(Stored items)
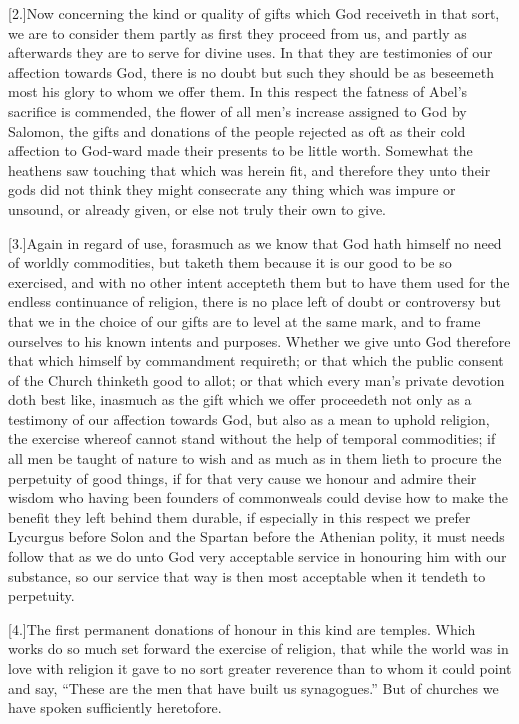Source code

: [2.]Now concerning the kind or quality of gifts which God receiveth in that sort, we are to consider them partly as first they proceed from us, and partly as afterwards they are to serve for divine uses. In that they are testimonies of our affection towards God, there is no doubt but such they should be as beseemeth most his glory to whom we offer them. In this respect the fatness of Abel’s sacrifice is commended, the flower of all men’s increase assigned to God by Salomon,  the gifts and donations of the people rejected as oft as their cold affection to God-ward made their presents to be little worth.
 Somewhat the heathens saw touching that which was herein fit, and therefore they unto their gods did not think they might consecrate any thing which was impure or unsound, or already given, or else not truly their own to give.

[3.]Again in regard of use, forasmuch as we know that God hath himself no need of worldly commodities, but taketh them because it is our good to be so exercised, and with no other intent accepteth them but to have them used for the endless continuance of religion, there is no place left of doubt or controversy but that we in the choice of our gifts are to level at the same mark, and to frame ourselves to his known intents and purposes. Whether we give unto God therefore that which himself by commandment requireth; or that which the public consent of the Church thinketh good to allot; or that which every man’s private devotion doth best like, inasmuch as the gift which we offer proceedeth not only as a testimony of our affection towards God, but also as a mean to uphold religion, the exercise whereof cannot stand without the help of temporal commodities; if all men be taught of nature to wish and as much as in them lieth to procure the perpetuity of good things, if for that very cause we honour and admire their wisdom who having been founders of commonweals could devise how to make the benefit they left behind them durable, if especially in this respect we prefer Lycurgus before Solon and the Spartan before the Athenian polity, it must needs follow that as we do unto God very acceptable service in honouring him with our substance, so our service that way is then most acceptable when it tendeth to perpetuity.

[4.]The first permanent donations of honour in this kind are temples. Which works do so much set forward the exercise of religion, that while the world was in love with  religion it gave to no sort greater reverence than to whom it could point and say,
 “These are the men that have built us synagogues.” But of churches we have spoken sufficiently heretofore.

---

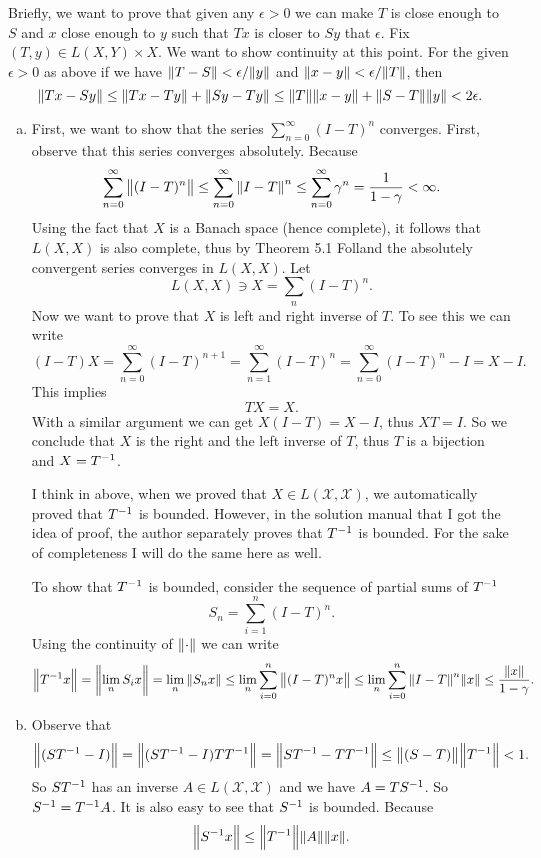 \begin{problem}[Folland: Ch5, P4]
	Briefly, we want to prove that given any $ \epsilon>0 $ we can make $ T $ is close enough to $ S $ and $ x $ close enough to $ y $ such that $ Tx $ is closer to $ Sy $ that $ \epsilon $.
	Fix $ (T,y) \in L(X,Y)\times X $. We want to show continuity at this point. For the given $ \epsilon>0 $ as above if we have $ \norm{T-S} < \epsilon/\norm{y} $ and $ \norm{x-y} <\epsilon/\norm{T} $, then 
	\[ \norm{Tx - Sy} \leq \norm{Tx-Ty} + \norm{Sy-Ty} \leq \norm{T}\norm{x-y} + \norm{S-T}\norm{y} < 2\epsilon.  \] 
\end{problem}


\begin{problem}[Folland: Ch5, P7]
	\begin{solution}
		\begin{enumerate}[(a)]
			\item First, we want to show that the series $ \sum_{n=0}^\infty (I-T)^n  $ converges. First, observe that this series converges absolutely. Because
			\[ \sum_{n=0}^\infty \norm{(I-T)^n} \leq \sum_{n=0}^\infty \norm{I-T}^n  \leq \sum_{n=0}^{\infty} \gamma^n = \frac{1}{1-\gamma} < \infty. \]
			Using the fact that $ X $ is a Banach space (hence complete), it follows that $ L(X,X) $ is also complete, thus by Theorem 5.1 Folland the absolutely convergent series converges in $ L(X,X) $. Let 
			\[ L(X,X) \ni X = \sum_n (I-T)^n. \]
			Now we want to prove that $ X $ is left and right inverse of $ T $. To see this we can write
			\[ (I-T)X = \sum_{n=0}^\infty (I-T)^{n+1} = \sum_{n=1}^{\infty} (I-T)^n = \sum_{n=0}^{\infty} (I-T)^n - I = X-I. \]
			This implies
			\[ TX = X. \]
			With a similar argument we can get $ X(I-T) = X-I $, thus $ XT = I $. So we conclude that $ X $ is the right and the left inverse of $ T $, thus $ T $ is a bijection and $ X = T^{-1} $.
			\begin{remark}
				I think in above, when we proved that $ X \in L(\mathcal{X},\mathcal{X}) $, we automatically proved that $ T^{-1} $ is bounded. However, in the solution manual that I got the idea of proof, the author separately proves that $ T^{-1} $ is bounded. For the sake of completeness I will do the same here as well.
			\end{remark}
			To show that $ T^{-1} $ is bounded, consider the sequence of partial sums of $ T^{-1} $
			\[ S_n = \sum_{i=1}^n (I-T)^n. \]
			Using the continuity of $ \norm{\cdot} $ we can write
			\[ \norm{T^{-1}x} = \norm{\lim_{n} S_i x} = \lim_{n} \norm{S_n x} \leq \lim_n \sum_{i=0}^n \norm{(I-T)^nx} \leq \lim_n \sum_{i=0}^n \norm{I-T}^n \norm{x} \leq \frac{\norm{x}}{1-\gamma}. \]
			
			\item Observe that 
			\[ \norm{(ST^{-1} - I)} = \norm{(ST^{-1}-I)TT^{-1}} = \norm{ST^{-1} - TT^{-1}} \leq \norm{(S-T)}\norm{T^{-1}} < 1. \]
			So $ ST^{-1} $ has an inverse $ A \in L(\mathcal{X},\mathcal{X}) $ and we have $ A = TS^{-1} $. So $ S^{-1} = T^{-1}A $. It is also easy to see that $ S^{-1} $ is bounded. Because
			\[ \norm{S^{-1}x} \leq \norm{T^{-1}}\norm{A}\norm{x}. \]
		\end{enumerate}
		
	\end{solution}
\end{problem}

PROBLEM DETAILS:
Using the records above, copy word for word the line with "This implies", the line with "To show that $", and every line between them.

TASK OUTPUT:
			This implies
			\[ TX = X. \]
			With a similar argument we can get $ X(I-T) = X-I $, thus $ XT = I $. So we conclude that $ X $ is the right and the left inverse of $ T $, thus $ T $ is a bijection and $ X = T^{-1} $.
			\begin{remark}
				I think in above, when we proved that $ X \in L(\mathcal{X},\mathcal{X}) $, we automatically proved that $ T^{-1} $ is bounded. However, in the solution manual that I got the idea of proof, the author separately proves that $ T^{-1} $ is bounded. For the sake of completeness I will do the same here as well.
			\end{remark}
			To show that $ T^{-1} $ is bounded, consider the sequence of partial sums of $ T^{-1} $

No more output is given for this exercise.